▶ _ACTIVITY_
Reprint the lines below as they are, minus the pictures.

= Beginning of Section =

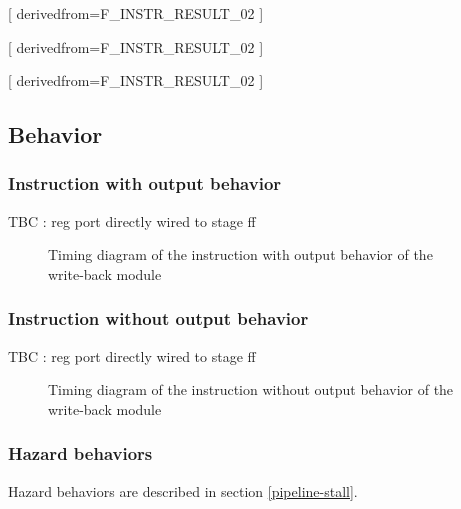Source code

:       [
          derivedfrom=F\_INSTR\_RESULT\_02
        ]

      [
          derivedfrom=F\_INSTR\_RESULT\_02
        ]

      [
          derivedfrom=F\_INSTR\_RESULT\_02
        ]

  \subsection{Behavior}

    \subsubsection{Instruction with output behavior}

      \begin{content}
          TBC : reg port directly wired to stage ff
        \end{content}

      \begin{figure}[H]
          \centering
          
          \caption{Timing diagram of the instruction with output behavior of the write-back module}
          \label{fig:wbm-behavior-instruction-with-output}
        \end{figure}

    \subsubsection{Instruction without output behavior}

      \begin{content}
          TBC : reg port directly wired to stage ff
        \end{content}

      \begin{figure}[H]
          \centering
          
          \caption{Timing diagram of the instruction without output behavior of the write-back module}
          \label{fig:wbm-behavior-instruction-without-output}
        \end{figure}

    \subsubsection{Hazard behaviors}

      \begin{content}
          Hazard behaviors are described in section \ref{pipeline-stall}.
        \end{content}

\newpage
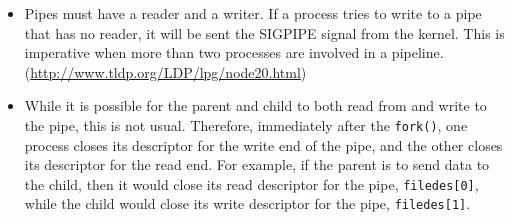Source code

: \begin{itemize}
\item Pipes must have a reader and a writer. If a process tries to write to a pipe that
  has no reader, it will be sent the SIGPIPE signal from the kernel. This is imperative
  when more than two processes are involved in a
  pipeline. (\url{http://www.tldp.org/LDP/lpg/node20.html})
\item While it is possible for the parent and child to both read from and write to the
  pipe, this is not usual. Therefore, immediately after the \texttt{fork()}, one process
  closes its descriptor for the write end of the pipe, and the other closes its descriptor
  for the read end. For example, if the parent is to send data to the child, then it would
  close its read descriptor for the pipe, \texttt{filedes[0]}, while the child would close
  its write descriptor for the pipe, \texttt{filedes[1]}.
  

\end{itemize}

= End of Section =

▶ _ANSWER BOX_
Source code

:       [
          derivedfrom=F\_INSTR\_RESULT\_02
        ]

      [
          derivedfrom=F\_INSTR\_RESULT\_02
        ]

      [
          derivedfrom=F\_INSTR\_RESULT\_02
        ]

  \subsection{Behavior}

    \subsubsection{Instruction with output behavior}

      \begin{content}
          TBC : reg port directly wired to stage ff
        \end{content}

      \begin{figure}[H]
          \centering
          
          \caption{Timing diagram of the instruction with output behavior of the write-back module}
          \label{fig:wbm-behavior-instruction-with-output}
        \end{figure}

    \subsubsection{Instruction without output behavior}

      \begin{content}
          TBC : reg port directly wired to stage ff
        \end{content}

      \begin{figure}[H]
          \centering
          
          \caption{Timing diagram of the instruction without output behavior of the write-back module}
          \label{fig:wbm-behavior-instruction-without-output}
        \end{figure}

    \subsubsection{Hazard behaviors}

      \begin{content}
          Hazard behaviors are described in section \ref{pipeline-stall}.
        \end{content}

\newpage
Source code

: \begin{itemize}
\item Pipes must have a reader and a writer. If a process tries to write to a pipe that
  has no reader, it will be sent the SIGPIPE signal from the kernel. This is imperative
  when more than two processes are involved in a
  pipeline. (\url{http://www.tldp.org/LDP/lpg/node20.html})
\item While it is possible for the parent and child to both read from and write to the
  pipe, this is not usual. Therefore, immediately after the \texttt{fork()}, one process
  closes its descriptor for the write end of the pipe, and the other closes its descriptor
  for the read end. For example, if the parent is to send data to the child, then it would
  close its read descriptor for the pipe, \texttt{filedes[0]}, while the child would close
  its write descriptor for the pipe, \texttt{filedes[1]}.
  

\end{itemize}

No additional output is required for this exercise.